Trujillo: "Salgo al ruedo a competir sólo conmigo, a superarme"


jueves 18 junio, 2015

Juan José Trujillo, mejor par de banderillas de la pasada feria de San Isidro, narra su historia como banderillero

Juan José Trujillo, mejor par de banderillas de la pasada feria de San Isidro, narra su historia como banderillero

Cambió el oro por la plata en 2002 para que siguiese luciendo su concepto y su forma de interpretar en los ruedos. A Juan José Trujillo le costó tomar la decisión, como a todo profesional que ha puesto su mira y su vida en un objetivo, pero siguió pisando los ruedos para beneficio de la fiesta. «Me costó mucho, no solo tomar la decisión, sino seguir en los ruedos, porque al principio no quería. Fue Recondo, un hombre que me ayudó mucho en mi carrera, el que me aconsejó que siguiera como banderillero, y afortunadamente no me equivoqué», explica el popular Truji.

Hoy en día Truji es una de las figuras más reconocidas en el escalafón de plata, además de uno de los toreros más completos de cuantos integran las cuadrillas en la actualidad. Eso para él «te lo tienes que ganar todos los días, pero también tienes que tener la suerte, como yo, de haber ido hasta ahora con figuras del toreo que me han dado mi sitio», explica Juan José. Claro que para que a uno le den sitio, «uno tiene que funcionar, claro. También es una recompensa a tantos años queriendo abrirme camino en este mundo».

Pero para ser figura entre los banderilleros, entre las cuadrillas, no te puedes aliviar ningún día. Hoy el aficionado espera un par de banderillas o un capotazo en la brega casi tanto como un natural, y eso «te impone una presión para estar siempre bien para tu matador. No te da respiro. Y de cara a los demás profesionales, tú tienes que mantener tu sitio, porque hoy en día hay un nivel muy fuerte».

A pesar de los premios recibidos, de las ovaciones saludadas, de las veces que ha levantado una plaza con un par, a Juan José Trujillo le gusta pasar desapercibido. «Yo creo que eso está también en el carácter de la persona. Yo nací así e incluso cuando empecé a querer ser torero así era. Ahora, con la edad que tengo, ya no creo que me cambien… Me gusta ser discreto, pero cuando tienes el reconocimiento de una plaza por lidiar bien un toro o banderillear bien, te creces, pero interiormente. Es una satisfacción personal. Y la verdad es que el respeto que tienen hacia mi todos los compañeros, los matadores, el público… todos los taurinos, es muy grande, y eso sí que es una alegría y una satisfacción».
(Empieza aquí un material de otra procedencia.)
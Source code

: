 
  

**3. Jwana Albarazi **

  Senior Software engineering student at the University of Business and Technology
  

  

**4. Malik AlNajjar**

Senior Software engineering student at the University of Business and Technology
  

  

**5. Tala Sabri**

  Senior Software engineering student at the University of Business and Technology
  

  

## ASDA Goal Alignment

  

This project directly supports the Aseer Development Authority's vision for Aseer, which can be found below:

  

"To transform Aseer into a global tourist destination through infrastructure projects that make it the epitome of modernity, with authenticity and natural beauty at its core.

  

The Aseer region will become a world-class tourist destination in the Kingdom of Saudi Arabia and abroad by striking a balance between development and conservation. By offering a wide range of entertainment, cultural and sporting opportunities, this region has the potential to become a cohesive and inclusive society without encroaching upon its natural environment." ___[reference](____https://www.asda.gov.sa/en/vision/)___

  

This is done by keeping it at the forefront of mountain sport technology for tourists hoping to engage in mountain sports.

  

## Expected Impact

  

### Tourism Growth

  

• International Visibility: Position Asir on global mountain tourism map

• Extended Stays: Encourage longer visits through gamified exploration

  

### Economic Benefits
En un momento como el actual, en el que los hombres de plata brillan cada tarde y en cada plaza, donde la competencia cobra tanto nivel, Trujillo asegura que nunca ha llegado al ruedo «a competir con los demás. La competencia es conmigo mismo. Todos los días intento superarme, estar al nivel que se exige para estar con una figura. Creo que hay que mantener una media de nivel en la plaza todos los días porque hay un nivel altísimo en los compañeros, a los que admiro y valoro. Hay que ser consciente de que uno cada año cumple un año más y el toro no te pregunta por esas cosas, te exige y punto, y tú tienes que responder».

Gran rehiletero, Trujillo asume riesgos y compromiso en el tercio de banderillas, pero si tiene que elegir entre las banderillas y el capote… «Me quedo en el ruedo. Yo mientras esté en el ruedo podré hacer las dos cosas, que es lo que quiero. Sin embargo sí es cierto que me gusta mucho más manejar el capote. Puse banderillas de novillero, cuando empezaba, para abrirme camino y que me pusieran en los sitios, pero no lo disfrutaba tanto. Ahora, en cambio, me gusta hacerlo tal como lo hago. Y lo disfruto mucho».

Respecto a su carrera, a Truji le gusta reconocer que como banderillero «he logrado vivir cosas que nunca jamás en mi vida me habría soñado. En los años con Josemari (Manzanares), que fue donde mi carrera comenzó a despuntar, con aquel indulto en Sevilla y otras muchas tardes. Y luego, con Alejandro, ver Madrid como la vi el otro día con la faena al toro de Juan Pedro, así yo no la había visto nunca».